** Opening INFORMATION SUPPLIED block **

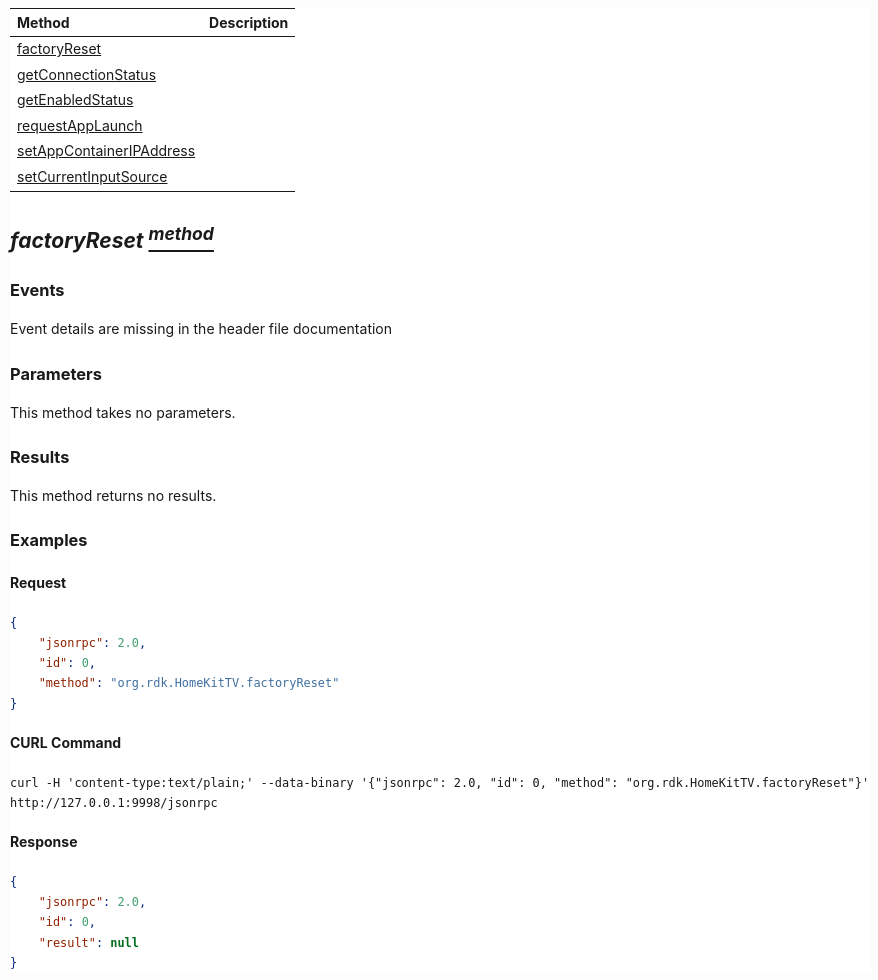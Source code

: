 | Method | Description |
| :-------- | :-------- |
| [factoryReset](#method.factoryReset) |  |
| [getConnectionStatus](#method.getConnectionStatus) |  |
| [getEnabledStatus](#method.getEnabledStatus) |  |
| [requestAppLaunch](#method.requestAppLaunch) |  |
| [setAppContainerIPAddress](#method.setAppContainerIPAddress) |  |
| [setCurrentInputSource](#method.setCurrentInputSource) |  |

<a id="method.factoryReset"></a>
## *factoryReset [<sup>method</sup>](#head.Methods)*



### Events
Event details are missing in the header file documentation 
### Parameters
This method takes no parameters.
### Results
This method returns no results.

### Examples


#### Request

```json
{
    "jsonrpc": 2.0,
    "id": 0,
    "method": "org.rdk.HomeKitTV.factoryReset"
}
```


#### CURL Command

```curl
curl -H 'content-type:text/plain;' --data-binary '{"jsonrpc": 2.0, "id": 0, "method": "org.rdk.HomeKitTV.factoryReset"}' http://127.0.0.1:9998/jsonrpc
```


#### Response

```json
{
    "jsonrpc": 2.0,
    "id": 0,
    "result": null
}
```
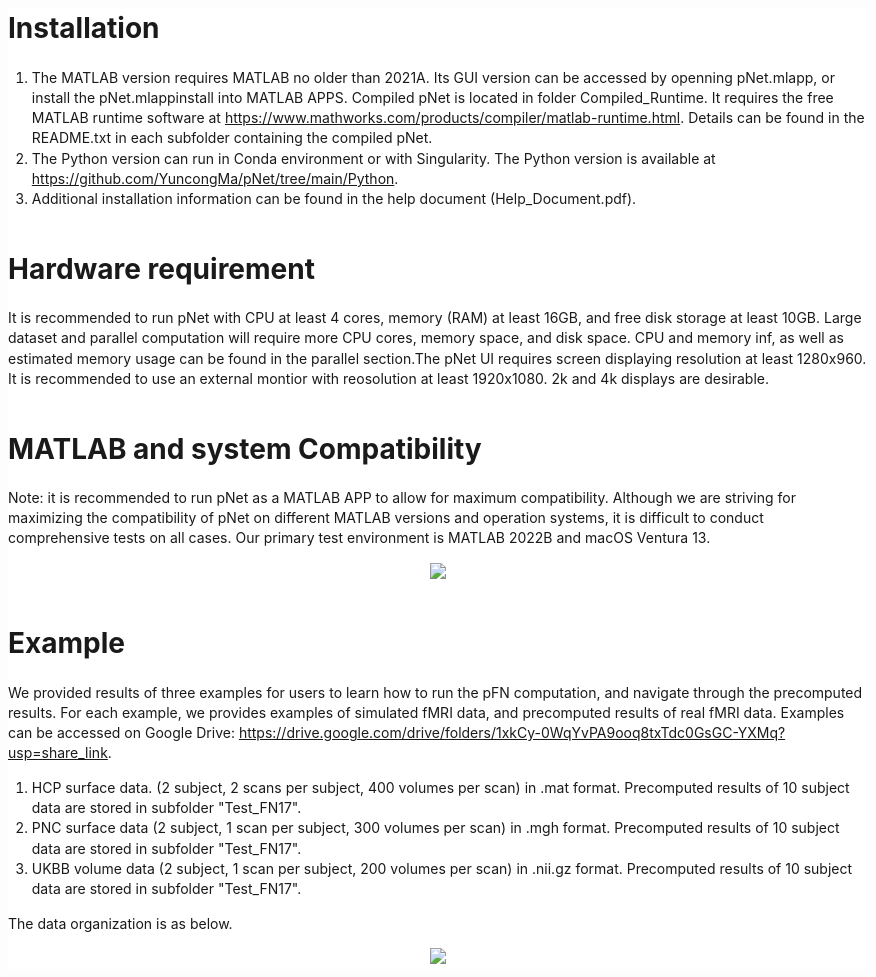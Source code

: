 # Installation
1. The MATLAB version requires MATLAB no older than 2021A. Its GUI version can be accessed by openning pNet.mlapp, or install the pNet.mlappinstall into MATLAB APPS. Compiled pNet is located in folder Compiled_Runtime. It requires the free MATLAB runtime software at https://www.mathworks.com/products/compiler/matlab-runtime.html. Details can be found in the README.txt in each subfolder containing the compiled pNet.
2. The Python version can run in Conda environment or with Singularity. The Python version is available at https://github.com/YuncongMa/pNet/tree/main/Python.
3. Additional installation information can be found in the help document (Help_Document.pdf).


# Hardware requirement
It is recommended to run pNet with CPU at least 4 cores, memory (RAM) at least 16GB, and free disk storage at least 10GB. Large dataset and parallel computation will require more CPU cores, memory space, and disk space. CPU and memory inf, as well as estimated memory usage can be found in the parallel section.The pNet UI requires screen displaying resolution at least 1280x960. It is recommended to use an external montior with reosolution at least 1920x1080. 2k and 4k displays are desirable.


# MATLAB and system Compatibility
Note: it is recommended to run pNet as a MATLAB APP to allow for maximum compatibility. Although we are striving for maximizing the compatibility of pNet on different MATLAB versions and operation systems, it is difficult to conduct comprehensive tests on all cases. Our primary test environment is MATLAB 2022B and macOS Ventura 13.

<p align="center">
<img src="https://user-images.githubusercontent.com/20191790/226790097-18b601fa-84ca-4ee6-aab6-19c8322ffc7d.jpg" width="600">
</p>


# Example
We provided results of three examples for users to learn how to run the pFN computation, and navigate through the precomputed results. For each example, we provides examples of simulated fMRI data, and precomputed results of real fMRI data. Examples can be accessed on Google Drive: https://drive.google.com/drive/folders/1xkCy-0WqYvPA9ooq8txTdc0GsGC-YXMq?usp=share_link.   <br />

1.	HCP surface data. (2 subject, 2 scans per subject, 400 volumes per scan) in .mat format. Precomputed results of 10 subject data are stored in subfolder "Test_FN17".
2.	PNC surface data (2 subject, 1 scan per subject, 300 volumes per scan) in .mgh format. Precomputed results of 10 subject data are stored in subfolder "Test_FN17".
3.	UKBB volume data (2 subject, 1 scan per subject, 200 volumes per scan) in .nii.gz format. Precomputed results of 10 subject data are stored in subfolder "Test_FN17".


The data organization is as below.

<p align="center">
<img src="https://user-images.githubusercontent.com/20191790/223320985-12aed4d4-6bef-4b23-a9a2-ff67f79eced3.jpg" width="600">
</p>
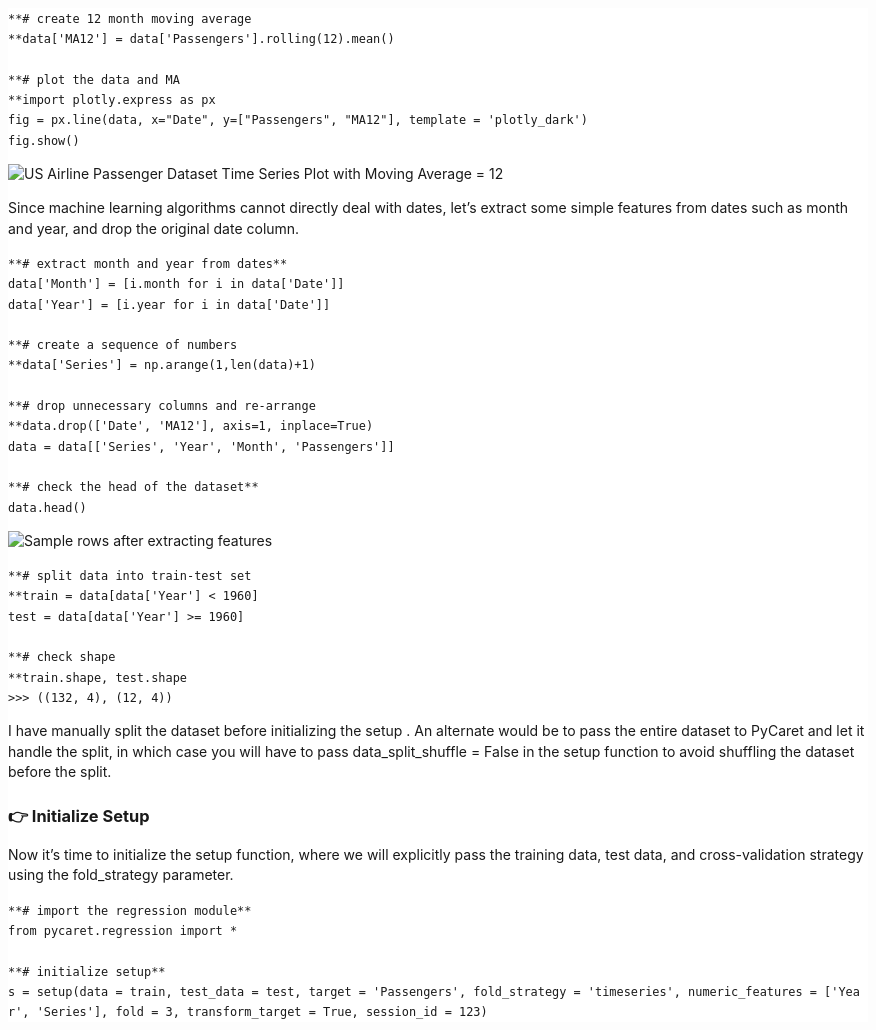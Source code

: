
```
**# create 12 month moving average
**data['MA12'] = data['Passengers'].rolling(12).mean()

**# plot the data and MA
**import plotly.express as px
fig = px.line(data, x="Date", y=["Passengers", "MA12"], template = 'plotly_dark')
fig.show()
```

![US Airline Passenger Dataset Time Series Plot with Moving Average = 12](https://cdn-images-1.medium.com/max/2618/0\*iwkq5c6sZM63PU9u.png)

Since machine learning algorithms cannot directly deal with dates, let’s extract some simple features from dates such as month and year, and drop the original date column.

```
**# extract month and year from dates**
data['Month'] = [i.month for i in data['Date']]
data['Year'] = [i.year for i in data['Date']]

**# create a sequence of numbers
**data['Series'] = np.arange(1,len(data)+1)

**# drop unnecessary columns and re-arrange
**data.drop(['Date', 'MA12'], axis=1, inplace=True)
data = data[['Series', 'Year', 'Month', 'Passengers']] 

**# check the head of the dataset**
data.head()
```

![Sample rows after extracting features](https://cdn-images-1.medium.com/max/2000/0\*h8TaSF1bi9-Y9Psa.png)

```
**# split data into train-test set
**train = data[data['Year'] < 1960]
test = data[data['Year'] >= 1960]

**# check shape
**train.shape, test.shape
>>> ((132, 4), (12, 4))
```

I have manually split the dataset before initializing the setup . An alternate would be to pass the entire dataset to PyCaret and let it handle the split, in which case you will have to pass data\_split\_shuffle = False in the setup function to avoid shuffling the dataset before the split.

### 👉 Initialize Setup

Now it’s time to initialize the setup function, where we will explicitly pass the training data, test data, and cross-validation strategy using the fold\_strategy parameter.

```
**# import the regression module**
from pycaret.regression import *

**# initialize setup**
s = setup(data = train, test_data = test, target = 'Passengers', fold_strategy = 'timeseries', numeric_features = ['Year', 'Series'], fold = 3, transform_target = True, session_id = 123)
```
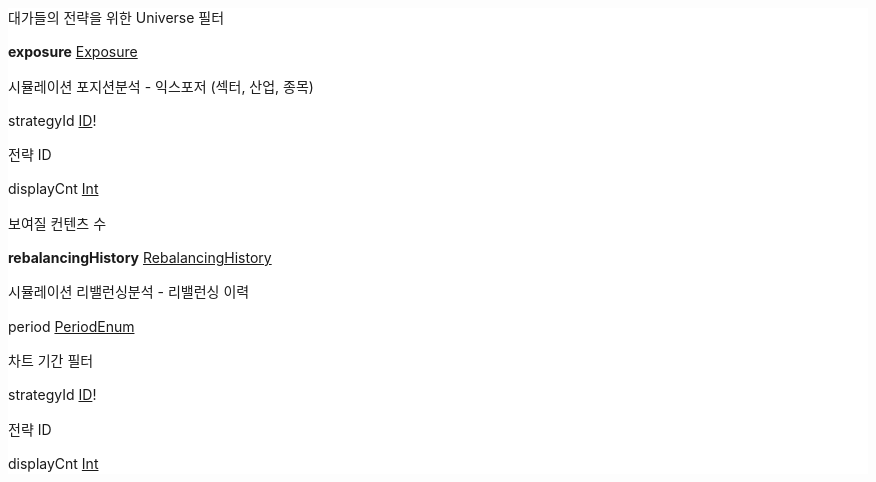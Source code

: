 대가들의 전략을 위한 Universe 필터

</td>
</tr>
<tr>
<td colspan="2" valign="top"><strong>exposure</strong></td>
<td valign="top"><a href="#exposure">Exposure</a></td>
<td>

시뮬레이션 포지션분석 - 익스포저 (섹터, 산업, 종목)

</td>
</tr>
<tr>
<td colspan="2" align="right" valign="top">strategyId</td>
<td valign="top"><a href="#id">ID</a>!</td>
<td>

전략 ID

</td>
</tr>
<tr>
<td colspan="2" align="right" valign="top">displayCnt</td>
<td valign="top"><a href="#int">Int</a></td>
<td>

보여질 컨텐츠 수

</td>
</tr>
<tr>
<td colspan="2" valign="top"><strong>rebalancingHistory</strong></td>
<td valign="top"><a href="#rebalancinghistory">RebalancingHistory</a></td>
<td>

시뮬레이션 리밸런싱분석 - 리밸런싱 이력

</td>
</tr>
<tr>
<td colspan="2" align="right" valign="top">period</td>
<td valign="top"><a href="#periodenum">PeriodEnum</a></td>
<td>

차트 기간 필터

</td>
</tr>
<tr>
<td colspan="2" align="right" valign="top">strategyId</td>
<td valign="top"><a href="#id">ID</a>!</td>
<td>

전략 ID

</td>
</tr>
<tr>
<td colspan="2" align="right" valign="top">displayCnt</td>
<td valign="top"><a href="#int">Int</a></td>
<td>
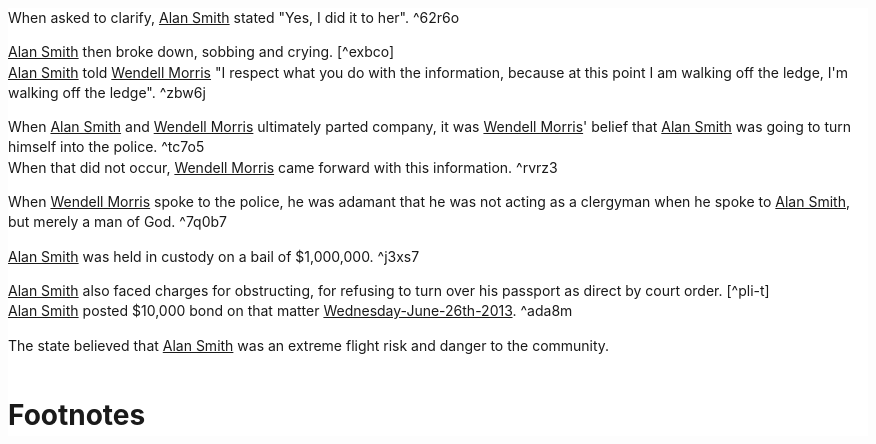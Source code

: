 When asked to clarify, [Alan Smith](../../70-to-79-People/72-Suspects-and-People-of-Interest/02-Alan-Smith.md.md) stated "Yes, I did it to her". ^62r6o  
  
[Alan Smith](../../70-to-79-People/72-Suspects-and-People-of-Interest/02-Alan-Smith.md.md) then broke down, sobbing and crying. [^exbco]    
[Alan Smith](../../70-to-79-People/72-Suspects-and-People-of-Interest/02-Alan-Smith.md.md) told [Wendell Morris](../../70-to-79-People/74-Witnesses/02-Wendell-Morris.md.md) "I respect what you do with the information, because at this point I am walking off the ledge, I'm walking off the ledge". ^zbw6j  
  
When [Alan Smith](../../70-to-79-People/72-Suspects-and-People-of-Interest/02-Alan-Smith.md.md) and [Wendell Morris](../../70-to-79-People/74-Witnesses/02-Wendell-Morris.md.md) ultimately parted company, it was [Wendell Morris](../../70-to-79-People/74-Witnesses/02-Wendell-Morris.md.md)' belief that [Alan Smith](../../70-to-79-People/72-Suspects-and-People-of-Interest/02-Alan-Smith.md.md) was going to turn himself into the police. ^tc7o5    
When that did not occur, [Wendell Morris](../../70-to-79-People/74-Witnesses/02-Wendell-Morris.md.md) came forward with this information. ^rvrz3  
  
When [Wendell Morris](../../70-to-79-People/74-Witnesses/02-Wendell-Morris.md.md) spoke to the police, he was adamant that he was not acting as a clergyman when he spoke to [Alan Smith](../../70-to-79-People/72-Suspects-and-People-of-Interest/02-Alan-Smith.md.md), but merely a man of God. ^7q0b7  
  
[Alan Smith](../../70-to-79-People/72-Suspects-and-People-of-Interest/02-Alan-Smith.md.md) was held in custody on a bail of $1,000,000. ^j3xs7  
  
[Alan Smith](../../70-to-79-People/72-Suspects-and-People-of-Interest/02-Alan-Smith.md.md) also faced charges for obstructing, for refusing to turn over his passport as direct by court order. [^pli-t]    
[Alan Smith](../../70-to-79-People/72-Suspects-and-People-of-Interest/02-Alan-Smith.md.md) posted $10,000 bond on that matter [Wednesday-June-26th-2013](../../10-to-19-Case-Dates/13-Investigation-Dates/26-2013-06-26-Wednesday-June-26th-2013.md). ^ada8m  
  
The state believed that [Alan Smith](../../70-to-79-People/72-Suspects-and-People-of-Interest/02-Alan-Smith.md.md) was an extreme flight risk and danger to the community.  
  
# Footnotes  
  
[^1]: [DECLARATION_PROB_CAUSE.pdf](../../../Cases/P02-Case-of-Susann-Smith/20-to-29-Case-Files/22-PDFs/04_13-1-01546-8_2_AFFIDAVIT_DECLARATION_PROB_CAUSE.pdf)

** Closing INFORMATION SUPPLIED block **

- **WHAT IS EXPECTED**
Among the entries, how many lines include the string "surface"? Please reply with only the number.

- **REPLY TO THE EXERCISE**
2